**WHAT IS BEING ASKED**:
Everything from the first line of the records below through the line containing "var http = require('http');" is to be retyped exactly; leave out the rest.

**RECORDS TO PROCESS**:
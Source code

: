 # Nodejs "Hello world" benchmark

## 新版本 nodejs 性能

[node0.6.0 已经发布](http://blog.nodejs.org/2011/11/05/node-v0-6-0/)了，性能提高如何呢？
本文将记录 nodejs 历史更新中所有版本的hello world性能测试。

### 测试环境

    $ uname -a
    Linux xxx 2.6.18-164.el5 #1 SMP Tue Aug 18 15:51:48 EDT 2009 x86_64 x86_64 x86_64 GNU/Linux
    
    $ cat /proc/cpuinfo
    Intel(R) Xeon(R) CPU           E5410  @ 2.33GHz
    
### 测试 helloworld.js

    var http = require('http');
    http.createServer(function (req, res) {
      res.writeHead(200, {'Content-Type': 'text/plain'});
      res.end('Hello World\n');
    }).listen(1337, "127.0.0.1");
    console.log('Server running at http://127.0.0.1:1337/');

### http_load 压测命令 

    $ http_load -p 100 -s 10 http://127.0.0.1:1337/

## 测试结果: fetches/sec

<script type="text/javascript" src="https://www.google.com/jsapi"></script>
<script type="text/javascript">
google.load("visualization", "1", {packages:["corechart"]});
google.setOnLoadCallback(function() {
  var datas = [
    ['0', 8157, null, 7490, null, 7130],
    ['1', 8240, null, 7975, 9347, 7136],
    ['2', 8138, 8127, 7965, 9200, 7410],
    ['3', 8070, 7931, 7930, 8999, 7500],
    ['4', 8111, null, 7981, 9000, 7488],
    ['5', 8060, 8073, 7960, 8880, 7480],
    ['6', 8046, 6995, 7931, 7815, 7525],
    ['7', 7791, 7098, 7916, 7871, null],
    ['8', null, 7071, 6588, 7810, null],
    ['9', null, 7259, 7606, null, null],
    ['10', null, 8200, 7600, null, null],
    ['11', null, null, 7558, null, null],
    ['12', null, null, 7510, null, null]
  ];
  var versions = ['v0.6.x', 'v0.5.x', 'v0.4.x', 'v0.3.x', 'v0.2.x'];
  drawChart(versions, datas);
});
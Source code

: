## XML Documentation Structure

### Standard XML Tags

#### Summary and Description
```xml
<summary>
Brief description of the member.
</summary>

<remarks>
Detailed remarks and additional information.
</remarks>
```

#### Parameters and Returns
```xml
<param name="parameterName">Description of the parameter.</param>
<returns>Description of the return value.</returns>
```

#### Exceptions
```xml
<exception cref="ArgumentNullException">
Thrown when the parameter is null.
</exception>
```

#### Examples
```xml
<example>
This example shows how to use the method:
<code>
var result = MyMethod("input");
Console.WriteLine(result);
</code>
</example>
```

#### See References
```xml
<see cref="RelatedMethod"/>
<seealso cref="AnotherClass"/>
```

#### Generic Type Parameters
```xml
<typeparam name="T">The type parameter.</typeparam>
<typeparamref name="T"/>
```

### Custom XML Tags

**ANSWER TO THE EXERCISE**:
Source code

: # Nodejs "Hello world" benchmark

## 新版本 nodejs 性能

[node0.6.0 已经发布](http://blog.nodejs.org/2011/11/05/node-v0-6-0/)了，性能提高如何呢？
本文将记录 nodejs 历史更新中所有版本的hello world性能测试。

### 测试环境

    $ uname -a
    Linux xxx 2.6.18-164.el5 #1 SMP Tue Aug 18 15:51:48 EDT 2009 x86_64 x86_64 x86_64 GNU/Linux
    
    $ cat /proc/cpuinfo
    Intel(R) Xeon(R) CPU           E5410  @ 2.33GHz
    
### 测试 helloworld.js

    var http = require('http');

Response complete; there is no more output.